In the eastern suburbs of Melbourne, Wimba embraces familiar elements while ensuring the garden is a vital and integral decider functionality. Drawing from the established nature of the landscape and neighbouring homes of diverse heritage, the multiple-level home is intended as a sensitive proposal that aligns with the context it is immersed within. While the home is new, Bryant Alsop has ensured that its presence remains conducive to the pre-existing, as a sense of rhythm continues across the façade and front interface to blend into the context.

The mix between contemporary and crisp insertions with a more traditional approach is seen throughout, allowing the home to be a fusion of the two.

Built by Clancy Construction, Wimba combines the robustness needed of a family home within a more traditional and generously scaled setting. A similar silhouette as the adjacent homes continues and sees a combination of four bedrooms, two-and-a-half bathrooms, study and playroom combine with an open and connected living, dining and kitchen space. At the core of the home is a love of gardening. Opening the interior to the landscape was a core and defining directive of the brief, allowing a spill over between the two. Extending outward, the connection and free flow between inside and out is made even easier through the full-height steel and glass doors that help dissolve the threshold.
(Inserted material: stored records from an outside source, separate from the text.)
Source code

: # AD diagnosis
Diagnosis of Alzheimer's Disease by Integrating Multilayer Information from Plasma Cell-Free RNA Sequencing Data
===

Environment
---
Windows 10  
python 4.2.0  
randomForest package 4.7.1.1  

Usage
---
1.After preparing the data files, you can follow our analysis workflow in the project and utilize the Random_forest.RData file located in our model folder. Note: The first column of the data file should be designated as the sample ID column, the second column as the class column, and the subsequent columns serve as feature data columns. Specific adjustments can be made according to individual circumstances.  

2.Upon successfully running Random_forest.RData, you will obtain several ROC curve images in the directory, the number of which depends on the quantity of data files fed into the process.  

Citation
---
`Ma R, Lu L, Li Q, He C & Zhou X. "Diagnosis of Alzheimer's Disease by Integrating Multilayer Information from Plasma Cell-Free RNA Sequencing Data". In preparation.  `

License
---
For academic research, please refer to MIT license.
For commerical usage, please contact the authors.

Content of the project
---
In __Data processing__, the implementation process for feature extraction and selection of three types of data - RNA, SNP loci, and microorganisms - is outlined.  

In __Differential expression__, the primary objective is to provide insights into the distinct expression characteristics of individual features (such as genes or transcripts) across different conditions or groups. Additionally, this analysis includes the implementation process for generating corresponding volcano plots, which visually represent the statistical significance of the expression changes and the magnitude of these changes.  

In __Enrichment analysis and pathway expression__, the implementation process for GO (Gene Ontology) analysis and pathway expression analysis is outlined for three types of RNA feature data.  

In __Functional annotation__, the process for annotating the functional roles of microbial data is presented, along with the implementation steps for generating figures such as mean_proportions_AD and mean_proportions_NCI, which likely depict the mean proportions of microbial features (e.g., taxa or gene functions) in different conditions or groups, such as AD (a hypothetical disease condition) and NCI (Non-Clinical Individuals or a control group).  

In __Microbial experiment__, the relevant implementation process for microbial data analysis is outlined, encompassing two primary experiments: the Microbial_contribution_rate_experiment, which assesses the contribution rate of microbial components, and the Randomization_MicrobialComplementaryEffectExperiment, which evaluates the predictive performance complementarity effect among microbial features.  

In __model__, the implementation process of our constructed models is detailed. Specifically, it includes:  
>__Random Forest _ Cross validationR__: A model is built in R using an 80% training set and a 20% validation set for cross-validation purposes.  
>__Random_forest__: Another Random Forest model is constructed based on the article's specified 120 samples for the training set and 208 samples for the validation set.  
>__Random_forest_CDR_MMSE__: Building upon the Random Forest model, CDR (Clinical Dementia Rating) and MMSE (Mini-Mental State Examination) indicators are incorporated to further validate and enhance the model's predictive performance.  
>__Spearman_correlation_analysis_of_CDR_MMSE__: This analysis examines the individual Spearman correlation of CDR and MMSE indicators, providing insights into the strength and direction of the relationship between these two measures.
As a unifying gesture, the traditional verandah acts as a transitional space, as well as working to bind the interior with the densely populated landscape. While the home sits on a sloping site, the directional drop-off from the street level backwards allows the overall mass of the home to be concealed and a more modest form be presented to the street. With the constant movement between inside and out, a consistent flooring that can withstand the transition runs through, while timber in some areas adds a textural warmth and connects back to a period home. The mix between contemporary and crisp insertions with a more traditional approach is evident, allowing the home to be a fusion of the two and allowing it to age gracefully, not embedded within one period or style.

Opening outward, the connection and free flow between inside and out is made even easier through the full-height steel and glass doors that help dissolve the threshold.

Through its humble lens, Wimba combines a sustainable heart with a sensitive outlook to ensure its continued relevance in place. In bridging styles, Bryant Alsop also aims to bridge time in a way, allowing the owners to make the home uniquely theirs.